• The task:
Give the records below again in full, exactly as written, but without any images.
---------- Supplied data
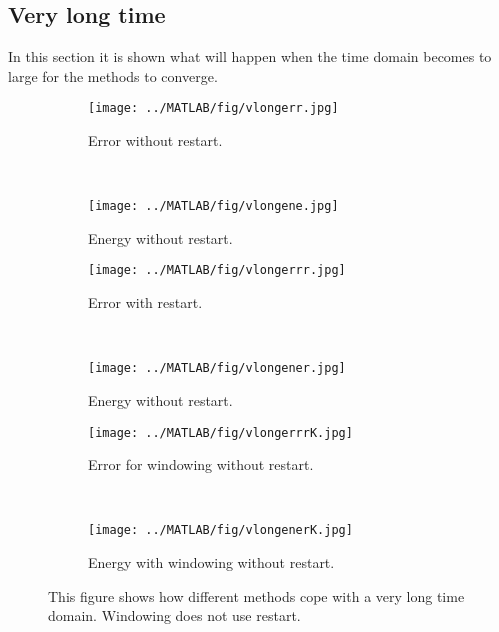 \subsection{Very long time} %
In this section it is shown what will happen when the time domain becomes to large for the methods to converge.
\label{sec:longtime}
\begin{figure}[H]
        \centering
        \begin{subfigure}[b]{0.45\textwidth}
                \texttt{[image: ../MATLAB/fig/vlongerr.jpg]}
                \caption{ Error without restart. }
                \label{fig:vlongerr}
        \end{subfigure}
		~
		\begin{subfigure}[b]{0.45\textwidth}
                \texttt{[image: ../MATLAB/fig/vlongene.jpg]}
                \caption{ Energy without restart. }
                \label{fig:vlongene}
        \end{subfigure}
        
        \begin{subfigure}[b]{0.45\textwidth}
                \texttt{[image: ../MATLAB/fig/vlongerrr.jpg]}
                \caption{ Error with restart. }
                \label{fig:vlongerrr}
        \end{subfigure}
		~
		\begin{subfigure}[b]{0.45\textwidth}
                \texttt{[image: ../MATLAB/fig/vlongener.jpg]}
                \caption{ Energy without restart. }
                \label{fig:vlongener}
        \end{subfigure}
        
        \begin{subfigure}[b]{0.45\textwidth}
                \texttt{[image: ../MATLAB/fig/vlongerrrK.jpg]}
                \caption{ Error for windowing without restart. }
                \label{fig:vlongerrrK}
        \end{subfigure}
		~
		\begin{subfigure}[b]{0.45\textwidth}
                \texttt{[image: ../MATLAB/fig/vlongenerK.jpg]}
                \caption{ Energy with windowing without restart. }
                \label{fig:vlongenerK}
        \end{subfigure}        
        
        \caption{ This figure shows how different methods cope with a very long time domain. Windowing does not use restart.  }
        \label{fig:vlong}
\end{figure}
--------------------
• Exercise response:
 \subsection{Very long time} %
In this section it is shown what will happen when the time domain becomes to large for the methods to converge.
\label{sec:longtime}
\begin{figure}[H]
        \centering
        \begin{subfigure}[b]{0.45\textwidth}
                \texttt{[image: ../MATLAB/fig/vlongerr.jpg]}
                \caption{ Error without restart. }
                \label{fig:vlongerr}
        \end{subfigure}
		~
		\begin{subfigure}[b]{0.45\textwidth}
                \texttt{[image: ../MATLAB/fig/vlongene.jpg]}
                \caption{ Energy without restart. }
                \label{fig:vlongene}
        \end{subfigure}
        
        \begin{subfigure}[b]{0.45\textwidth}
                \texttt{[image: ../MATLAB/fig/vlongerrr.jpg]}
                \caption{ Error with restart. }
                \label{fig:vlongerrr}
        \end{subfigure}
		~
		\begin{subfigure}[b]{0.45\textwidth}
                \texttt{[image: ../MATLAB/fig/vlongener.jpg]}
                \caption{ Energy without restart. }
                \label{fig:vlongener}
        \end{subfigure}
        
        \begin{subfigure}[b]{0.45\textwidth}
                \texttt{[image: ../MATLAB/fig/vlongerrrK.jpg]}
                \caption{ Error for windowing without restart. }
                \label{fig:vlongerrrK}
        \end{subfigure}
		~
		\begin{subfigure}[b]{0.45\textwidth}
                \texttt{[image: ../MATLAB/fig/vlongenerK.jpg]}
                \caption{ Energy with windowing without restart. }
                \label{fig:vlongenerK}
        \end{subfigure}        
        
        \caption{ This figure shows how different methods cope with a very long time domain. Windowing does not use restart.  }
        \label{fig:vlong}
\end{figure}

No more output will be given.